(Collected data)
______________________________
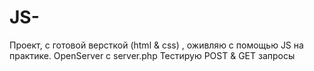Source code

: # JS-
Проект, с готовой версткой (html & css) , оживляю с помощью JS на практике.
OpenServer с server.php Тестирую POST & GET запросы
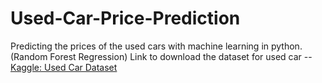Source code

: # Used-Car-Price-Prediction
Predicting the prices of the used cars with machine learning in python.(Random Forest Regression)
Link to download the dataset for used car -- [Kaggle: Used Car Dataset](https://www.kaggle.com/orgesleka/used-cars-database)
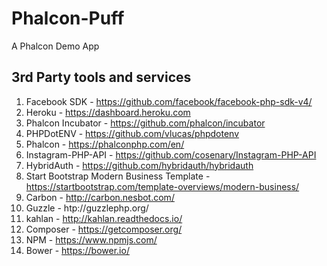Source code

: # Phalcon-Puff
A Phalcon Demo App

##  3rd Party tools and services
1. Facebook SDK - https://github.com/facebook/facebook-php-sdk-v4/
2. Heroku - https://dashboard.heroku.com
3. Phalcon Incubator - https://github.com/phalcon/incubator
4. PHPDotENV - https://github.com/vlucas/phpdotenv
5. Phalcon - https://phalconphp.com/en/
6. Instagram-PHP-API - https://github.com/cosenary/Instagram-PHP-API
7. HybridAuth - https://github.com/hybridauth/hybridauth
8. Start Bootstrap Modern Business Template - https://startbootstrap.com/template-overviews/modern-business/
9. Carbon - http://carbon.nesbot.com/
10. Guzzle - htp://guzzlephp.org/
11. kahlan - http://kahlan.readthedocs.io/
12. Composer - https://getcomposer.org/
13. NPM - https://www.npmjs.com/
14. Bower - https://bower.io/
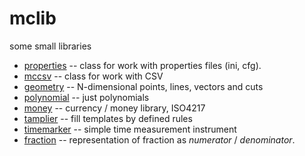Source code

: # mclib
some small libraries

* [properties](https://github.com/mcroitor/properties) -- class for work with properties files (ini, cfg).
* [mccsv](https://github.com/mcroitor/mccsv) -- class for work  with CSV 
* [geometry](https://github.com/mcroitor/geometry) -- N-dimensional points, lines, vectors and cuts
* [polynomial](https://github.com/mcroitor/polynomial) -- just polynomials
* [money](https://github.com/mcroitor/money) -- currency / money library, ISO4217
* [tamplier](https://github.com/mcroitor/tamplier) -- fill templates by defined rules
* [timemarker](https://github.com/mcroitor/timemarker) -- simple time measurement instrument
* [fraction](https://github.com/mcroitor/fraction) -- representation of fraction as _numerator_ / _denominator_.
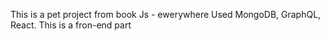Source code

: This is a pet project from book Js - ewerywhere
Used MongoDB, GraphQL, React.
This is a fron-end part
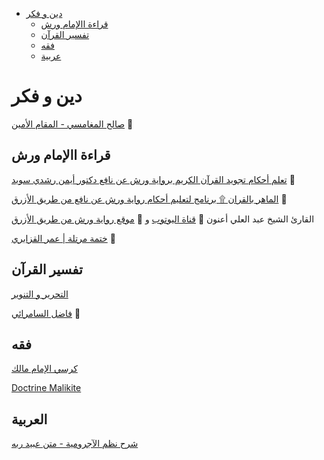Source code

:- [دين و فكر](#deen)
  - [قراءة ااﻹمام ورش](#deen_warsh)
  - [تفسير القرآن](#deen_tafseer)
  - [فقه](#deen_fiqh)
  - [عربية](#deen_arabic)
  
  
<a name="deen" >

# دين و فكر

<a name="deen_warsh" >
  
[صالح المغامسي - المقام الأمين](https://www.youtube.com/playlist?list=PL8DE89CDB58D4FBDF)
:movie_camera:

## قراءة ااﻹمام ورش

[تعلم أحكام تجويد القرآن الكريم برواية ورش عن نافع دكتور أيمن رشدي سويد](https://www.youtube.com/playlist?list=PLGrrA9CR31TQmCBiVGbCnjQ6QHVHfaEiJ)
:movie_camera:

[الماهر بالقران ۩ برنامج لتعليم أحكام رواية ورش عن نافع من طريق الأزرق](https://www.youtube.com/playlist?list=PLSu2bj6raSer52fAWsKm6Z5r83298VddI)
:movie_camera:

 القارئ الشيخ عبد العلي أعنون
:movie_camera:
[قناة اليوتوب](https://www.youtube.com/channel/UC8b1qxYb6sHsfYhUI5j2cKw)
و
:link:
[موقع رواية ورش من طريق اﻷزرق](http://www.quran-warch.org/warch/azrak/)


[ختمة مرتلة | عمر القزابري](https://www.youtube.com/playlist?list=PLFF554FB1D3DC37CD)
:movie_camera:

<a name="deen_tafseer" >

## تفسير القرآن
[التحرير و التنوير](https://archive.org/details/tahrer_tanwer)

[فاضل السامرائي](http://albayanalqurany.com/%D9%85%D9%83%D8%AA%D8%A8%D8%A9-%D8%A7%D9%84%D8%AF%D9%83%D8%AA%D9%88%D8%B1-%D9%81%D8%A7%D8%B6%D9%84-%D8%A7%D9%84%D8%B3%D8%A7%D9%85%D8%B1%D8%A7%D8%A6%D9%8A/)
:movie_camera:

<a name="deen_fiqh" >

## فقه
[كرسي الإمام مالك](http://alkarassi.jilal.net/said-al-kamali/al-mowataa)

[Doctrine Malikite](https://www.doctrine-malikite.fr/)


<a name="deen_arabic" >
  
## العربية
[شرح نظم اﻵجرومية - متن عبيد ربه](https://www.youtube.com/playlist?list=PLrTbvvXShHHdoo3D0bKRPt47llJso43mm)

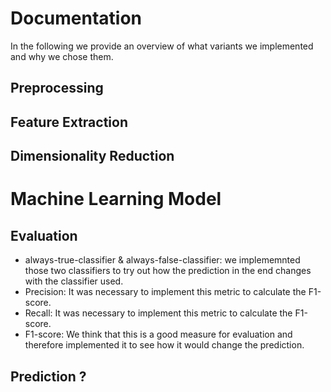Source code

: # Documentation

In the following we provide an overview of what variants we implemented and why
we chose them.


## Preprocessing

## Feature Extraction

## Dimensionality Reduction

# Machine Learning Model

## Evaluation

- always-true-classifier & always-false-classifier: we implememnted those two 
classifiers to try out how the prediction in the end changes with the classifier 
used. 
- Precision: It was necessary to implement this metric to calculate the F1-score.
- Recall: It was necessary to implement this metric to calculate the F1-score.
- F1-score: We think that this is a good measure for evaluation and therefore 
implemented it to see how it would change the prediction. 


## Prediction ?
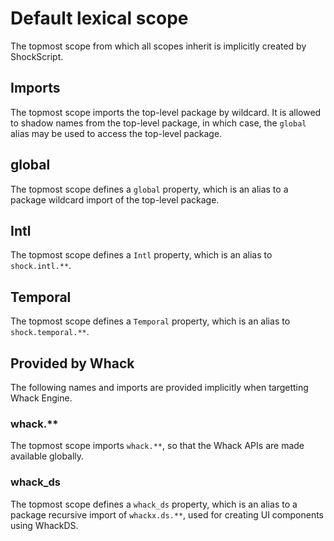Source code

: # Default lexical scope

The topmost scope from which all scopes inherit is implicitly created by ShockScript.

## Imports

The topmost scope imports the top-level package by wildcard. It is allowed to shadow names from the top-level package, in which case, the `global` alias may be used to access the top-level package.

## global

The topmost scope defines a `global` property, which is an alias to a package wildcard import of the top-level package.

## Intl

The topmost scope defines a `Intl` property, which is an alias to `shock.intl.**`.

## Temporal

The topmost scope defines a `Temporal` property, which is an alias to `shock.temporal.**`.

## Provided by Whack

The following names and imports are provided implicitly when targetting Whack Engine.

### whack.\*\*

The topmost scope imports `whack.**`, so that the Whack APIs are made available globally.

### whack_ds

The topmost scope defines a `whack_ds` property, which is an alias to a package recursive import of `whackx.ds.**`, used for creating UI components using WhackDS.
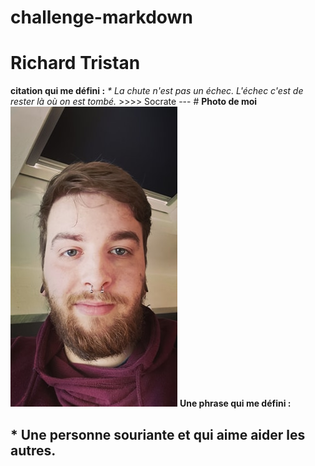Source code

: # challenge-markdown
<h1>Richard Tristan</h1>
<b>citation qui me défini :</b>
<i>* La chute n'est pas un échec. L'échec c'est de rester là où on est tombé.</i>
>>>> Socrate
---
# <b>Photo de moi</b>
 <br><img src="https://github.com/Richardtristan/challenge-markdown/blob/main/moi.jpg">
<b> Une phrase qui me défini :</b>
<h2>* Une personne souriante et qui aime aider les autres.</h2>

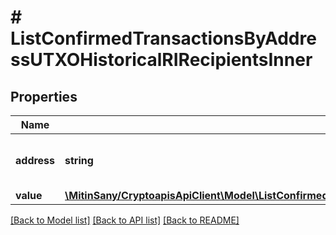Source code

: # # ListConfirmedTransactionsByAddressUTXOHistoricalRIRecipientsInner

## Properties

Name | Type | Description | Notes
------------ | ------------- | ------------- | -------------
**address** | **string** | String representation of the receiver address |
**value** | [**\MitinSany/CryptoapisApiClient\Model\ListConfirmedTransactionsByAddressUTXOHistoricalRIRecipientsInnerValue**](ListConfirmedTransactionsByAddressUTXOHistoricalRIRecipientsInnerValue.md) |  |

[[Back to Model list]](../../README.md#models) [[Back to API list]](../../README.md#endpoints) [[Back to README]](../../README.md)
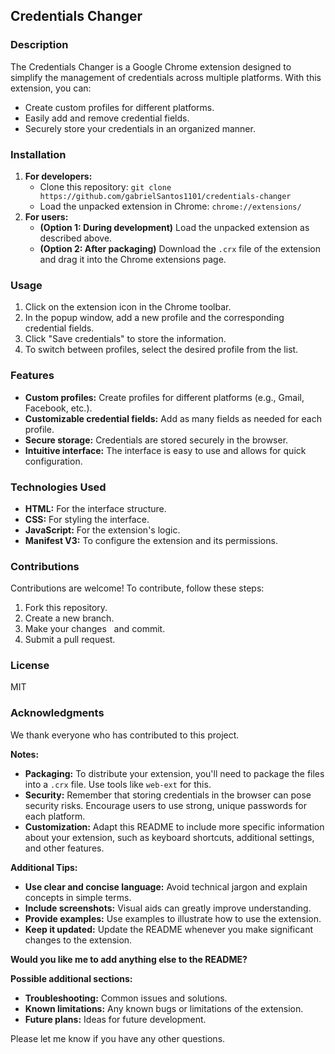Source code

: ## Credentials Changer

### Description

The Credentials Changer is a Google Chrome extension designed to simplify the management of credentials across multiple platforms. With this extension, you can:

- Create custom profiles for different platforms.
- Easily add and remove credential fields.
- Securely store your credentials in an organized manner.

### Installation

1. **For developers:**
   - Clone this repository: `git clone https://github.com/gabrielSantos1101/credentials-changer`
   - Load the unpacked extension in Chrome: `chrome://extensions/`
2. **For users:**
   - **(Option 1: During development)** Load the unpacked extension as described above.
   - **(Option 2: After packaging)** Download the `.crx` file of the extension and drag it into the Chrome extensions page.

### Usage

1. Click on the extension icon in the Chrome toolbar.
2. In the popup window, add a new profile and the corresponding credential fields.
3. Click "Save credentials" to store the information.
4. To switch between profiles, select the desired profile from the list.

### Features

- **Custom profiles:** Create profiles for different platforms (e.g., Gmail, Facebook, etc.).
- **Customizable credential fields:** Add as many fields as needed for each profile.
- **Secure storage:** Credentials are stored securely in the browser.
- **Intuitive interface:** The interface is easy to use and allows for quick configuration.

### Technologies Used

- **HTML:** For the interface structure.
- **CSS:** For styling the interface.
- **JavaScript:** For the extension's logic.
- **Manifest V3:** To configure the extension and its permissions.

### Contributions

Contributions are welcome! To contribute, follow these steps:

1. Fork this repository.
2. Create a new branch.
3. Make your changes  
   and commit.
4. Submit a pull request.

### License

MIT

### Acknowledgments

We thank everyone who has contributed to this project.

**Notes:**

- **Packaging:** To distribute your extension, you'll need to package the files into a `.crx` file. Use tools like `web-ext` for this.
- **Security:** Remember that storing credentials in the browser can pose security risks. Encourage users to use strong, unique passwords for each platform.
- **Customization:** Adapt this README to include more specific information about your extension, such as keyboard shortcuts, additional settings, and other features.

**Additional Tips:**

- **Use clear and concise language:** Avoid technical jargon and explain concepts in simple terms.
- **Include screenshots:** Visual aids can greatly improve understanding.
- **Provide examples:** Use examples to illustrate how to use the extension.
- **Keep it updated:** Update the README whenever you make significant changes to the extension.

**Would you like me to add anything else to the README?**

**Possible additional sections:**

- **Troubleshooting:** Common issues and solutions.
- **Known limitations:** Any known bugs or limitations of the extension.
- **Future plans:** Ideas for future development.

Please let me know if you have any other questions.
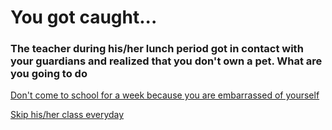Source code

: # You got caught...

### The teacher during his/her lunch period got in contact with your guardians and realized that you don't own a pet. What are you going to do

[Don't come to school for a week because you are embarrassed of yourself](option-3.5.md)

[Skip his/her class everyday](option-3.6.md)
______________________________
▶ **YOUR GOAL**: Using the data above, reproduce exactly the lines between those holding "### Features" and "- **Security:** Remember", inclusive, and no others.

▶ **RESPONSE TO THIS EXERCISE**:
### Features

- **Custom profiles:** Create profiles for different platforms (e.g., Gmail, Facebook, etc.).
- **Customizable credential fields:** Add as many fields as needed for each profile.
- **Secure storage:** Credentials are stored securely in the browser.
- **Intuitive interface:** The interface is easy to use and allows for quick configuration.

### Technologies Used

- **HTML:** For the interface structure.
- **CSS:** For styling the interface.
- **JavaScript:** For the extension's logic.
- **Manifest V3:** To configure the extension and its permissions.

### Contributions

Contributions are welcome! To contribute, follow these steps:

1. Fork this repository.
2. Create a new branch.
3. Make your changes  
   and commit.
4. Submit a pull request.

### License

MIT

### Acknowledgments

We thank everyone who has contributed to this project.

**Notes:**

- **Packaging:** To distribute your extension, you'll need to package the files into a `.crx` file. Use tools like `web-ext` for this.
- **Security:** Remember that storing credentials in the browser can pose security risks. Encourage users to use strong, unique passwords for each platform.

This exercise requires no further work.